[DIRECTIONS FOR THIS TASK] Every line containing the word "delta" must be pulled from the records.

[Stored data entries]
******************************
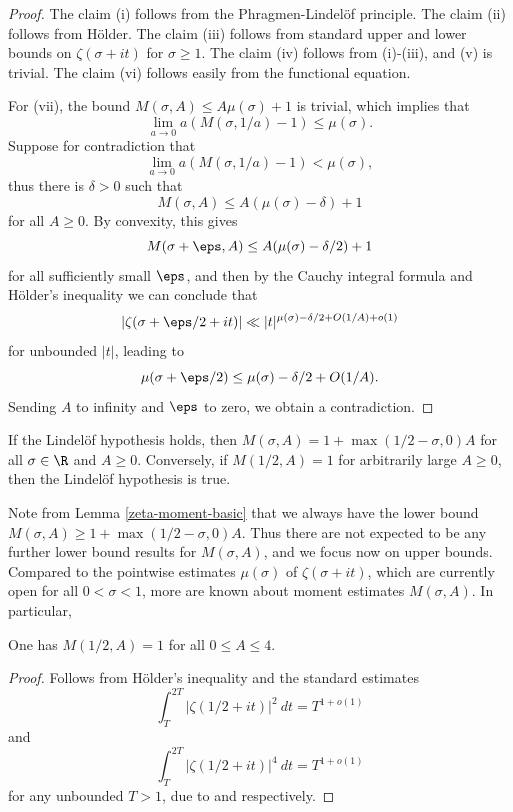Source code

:\begin{proof} The claim (i) follows from the Phragmen-Lindel\"of principle.  The claim (ii) follows from H\"older.  The claim (iii) follows from standard upper and lower bounds on $\zeta(\sigma+it)$ for $\sigma \geq 1$. The claim (iv) follows from (i)-(iii), and (v) is trivial. The claim (vi) follows easily from the functional equation.

For (vii), the bound $M(\sigma,A) \leq A \mu(\sigma) + 1$ is trivial, which implies that
$$ \lim_{a \to 0} a(M(\sigma,1/a)-1) \leq \mu(\sigma).$$
Suppose for contradiction that
$$ \lim_{a \to 0} a(M(\sigma,1/a)-1) < \mu(\sigma),$$
thus there is $\delta>0$ such that
$$M(\sigma,A) \leq A (\mu(\sigma)-\delta) + 1$$
for all $A\geq 0$.  By convexity, this gives
$$M(\sigma+\eps,A) \leq A (\mu(\sigma)-\delta/2) + 1$$
for all sufficiently small $\eps$, and then by the Cauchy integral formula and H\"older's inequality we can conclude that
$$ |\zeta(\sigma+\eps/2 +it)| \ll |t|^{\mu(\sigma)-\delta/2 + O(1/A) + o(1)} $$
for unbounded $|t|$, leading to
$$ \mu(\sigma+\eps/2) \leq \mu(\sigma)-\delta/2 + O(1/A).$$
Sending $A$ to infinity and $\eps$ to zero, we obtain a contradiction.
\end{proof}

\begin{corollary}\label{moment_from_lindelof} If the Lindel\"of hypothesis holds, then $M(\sigma,A) = 1 + \max(1/2-\sigma,0) A$ for all $\sigma \in \R$ and $A \geq 0$. Conversely, if $M(1/2, A) = 1$ for arbitrarily large $A \ge 0$, then the Lindel\"of hypothesis is true. 
\end{corollary}

Note from Lemma \ref{zeta-moment-basic} that we always have the lower bound $M(\sigma,A) \geq 1 + \max(1/2-\sigma,0) A$.  Thus there are not expected to be any further lower bound results for $M(\sigma,A)$, and we focus now on upper bounds. Compared to the pointwise estimates $\mu(\sigma)$ of $\zeta(\sigma + it)$, which are currently open for all $0 < \sigma < 1$, more are known about moment estimates $M(\sigma, A)$. In particular, 

\begin{lemma}\label{mad_known_est}One has $M(1/2,A)=1$ for all $0 \leq A \leq 4$.
\end{lemma}
\begin{proof}
Follows from H\"older's inequality and the standard estimates
$$ \int_T^{2T} |\zeta(1/2+it)|^2\ dt = T^{1+o(1)}$$
and 
$$ \int_T^{2T} |\zeta(1/2+it)|^4\ dt = T^{1+o(1)}$$
for any unbounded $T>1$, due to \cite{hardy_contributions_1916} and \cite{hardy_littlewood_approximate_1923} respectively. 
\end{proof}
******************************
[OUTPUT BELOW]
thus there is $\delta>0$ such that
$$M(\sigma,A) \leq A (\mu(\sigma)-\delta) + 1$$
$$M(\sigma+\eps,A) \leq A (\mu(\sigma)-\delta/2) + 1$$
$$ |\zeta(\sigma+\eps/2 +it)| \ll |t|^{\mu(\sigma)-\delta/2 + O(1/A) + o(1)} $$
$$ \mu(\sigma+\eps/2) \leq \mu(\sigma)-\delta/2 + O(1/A).$$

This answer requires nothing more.